# New York City 311 Data Motor Vehicle Crash

### This information comes from the website :
#### https://data.cityofnewyork.us/Public-Safety/Motor-Vehicle-Collisions-Crashes/h9gi-nx95

#### The data may be explored in entirety at this site. 
#### The import for this assignment will be limited to 50,000 rows. 

## Overview of Data

#### The data from the site and this dataset is comprised of information from police reports on crashes involving injuries, deaths, or greater than $1,0000 worth of damage. These records are avaiable publicly at the 311 Open Data Source.
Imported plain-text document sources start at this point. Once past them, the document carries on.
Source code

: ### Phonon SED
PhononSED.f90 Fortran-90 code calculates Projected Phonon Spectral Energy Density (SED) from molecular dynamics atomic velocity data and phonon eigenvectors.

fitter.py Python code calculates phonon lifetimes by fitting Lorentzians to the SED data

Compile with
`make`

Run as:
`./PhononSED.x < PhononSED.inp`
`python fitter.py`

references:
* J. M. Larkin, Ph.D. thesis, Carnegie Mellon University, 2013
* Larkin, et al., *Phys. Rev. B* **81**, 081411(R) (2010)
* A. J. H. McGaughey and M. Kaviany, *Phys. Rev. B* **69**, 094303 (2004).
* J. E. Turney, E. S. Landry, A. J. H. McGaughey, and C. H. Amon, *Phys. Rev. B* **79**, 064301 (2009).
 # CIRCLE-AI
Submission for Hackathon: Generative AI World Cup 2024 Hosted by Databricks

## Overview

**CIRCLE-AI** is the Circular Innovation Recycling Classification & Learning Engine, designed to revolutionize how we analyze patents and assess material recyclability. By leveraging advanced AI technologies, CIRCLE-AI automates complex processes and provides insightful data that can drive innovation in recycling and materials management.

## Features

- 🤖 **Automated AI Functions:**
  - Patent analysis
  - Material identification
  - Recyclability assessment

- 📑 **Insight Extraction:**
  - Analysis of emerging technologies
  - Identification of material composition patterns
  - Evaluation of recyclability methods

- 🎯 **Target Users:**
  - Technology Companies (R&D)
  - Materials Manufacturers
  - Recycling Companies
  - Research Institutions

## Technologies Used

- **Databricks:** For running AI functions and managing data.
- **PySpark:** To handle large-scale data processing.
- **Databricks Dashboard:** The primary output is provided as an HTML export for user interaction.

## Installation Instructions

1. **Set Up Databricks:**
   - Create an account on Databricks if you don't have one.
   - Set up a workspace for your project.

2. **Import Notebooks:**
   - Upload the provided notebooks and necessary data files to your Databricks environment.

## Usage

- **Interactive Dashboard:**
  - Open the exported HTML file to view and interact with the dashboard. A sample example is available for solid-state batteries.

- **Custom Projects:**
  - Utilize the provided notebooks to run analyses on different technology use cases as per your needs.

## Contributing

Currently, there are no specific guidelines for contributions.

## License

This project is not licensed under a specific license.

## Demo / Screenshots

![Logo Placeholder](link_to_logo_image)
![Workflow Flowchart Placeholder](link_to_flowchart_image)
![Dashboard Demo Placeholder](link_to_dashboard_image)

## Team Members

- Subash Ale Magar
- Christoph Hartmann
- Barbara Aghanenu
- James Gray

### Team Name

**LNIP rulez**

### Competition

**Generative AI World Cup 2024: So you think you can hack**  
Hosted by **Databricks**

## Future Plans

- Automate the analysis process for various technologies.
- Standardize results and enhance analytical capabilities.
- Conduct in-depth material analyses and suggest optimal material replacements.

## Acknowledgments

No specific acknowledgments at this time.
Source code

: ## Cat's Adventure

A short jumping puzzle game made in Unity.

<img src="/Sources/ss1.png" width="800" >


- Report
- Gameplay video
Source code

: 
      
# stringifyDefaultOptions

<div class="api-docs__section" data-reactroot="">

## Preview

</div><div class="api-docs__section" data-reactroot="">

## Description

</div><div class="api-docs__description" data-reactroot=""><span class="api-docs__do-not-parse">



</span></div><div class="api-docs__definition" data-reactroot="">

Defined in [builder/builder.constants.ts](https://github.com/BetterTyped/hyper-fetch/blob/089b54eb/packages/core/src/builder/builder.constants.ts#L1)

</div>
The site:  https://nycopendata.socrata.com/Social-Services/311-Service-Requests-from-2010-to-Present/erm2-nwe9. 

## Description

#### Each row represents an individual crash occurence. There are 29 columns each representing aspects related to the crash, such as location in latitude, longitude, vehicle type involved, persons injured or persons killed. This dataset was first made publicly available on May 7, 2014 and is updated daily with information from the New York Police Department. 

## Ingestion of Data

#### I will ingest data through pandas and limit to 300,000 rows. I would like to look at only data involving crashes involving Sedans.


In [None]:
import numpy as np
import pandas as pd
import datetime as dt
import sys
from IPython.core.display import display, HTML

In [None]:

vehicles = pd.read_csv("https://data.cityofnewyork.us/resource/h9gi-nx95.csv?$limit=500000")



In [None]:
data_dict = pd.read_excel("https://data.cityofnewyork.us/api/views/h9gi-nx95/files/2e58023a-21a6-4c76-b9e8-0101bf7509ca?download=true&filename=MVCollisionsDataDictionary.xlsx",
                         sheet_name='Column Info')
data_dict.head()

### Look at the dataset and shape of this information

In [None]:
vehicles.head()

#### Set options that allow us to view all columns of the dataframe and specific number of rows of the dataframe. 

In [None]:
pd.set_option('display.max_columns', None)
pd.set_option('display.max_rows', 500)
vehicles.head()

#### Look at the types of data in the set and overall information contained.

In [None]:
pd.options.display.max_info_rows = 5000000
vehicles.info()

#### drop columns with information we will not use


In [None]:
vehicles1 = vehicles.drop(columns = ['on_street_name','off_street_name'])
vehicles1

In [None]:
import seaborn as sns
sns.set()
import matplotlib.pyplot as plt
ax = sns.scatterplot(x="number_of_persons_injured", y="borough", data=vehicles1)
ax

In [None]:
!pip install plotly

In [None]:
import plotly.express as px

# error may be due to too many types of cars / too many required colors.  
# You want color to be used for a small number of categories where there are no NaN.
# When you're doing categorical variables (like type of car), you will probably want to 
# supply a color map.

fig = px.scatter_3d(vehicles1, x='borough', y='number_of_persons_injured', z='number_of_persons_killed')
fig.show()

In [None]:
import plotly.express as px
gapminder = px.data.gapminder()
fig = px.scatter_geo(gapminder, locations="iso_alpha", color="continent",
                     hover_name="country", size="pop",
                     animation_frame="year",
                     projection="natural earth")
fig.show()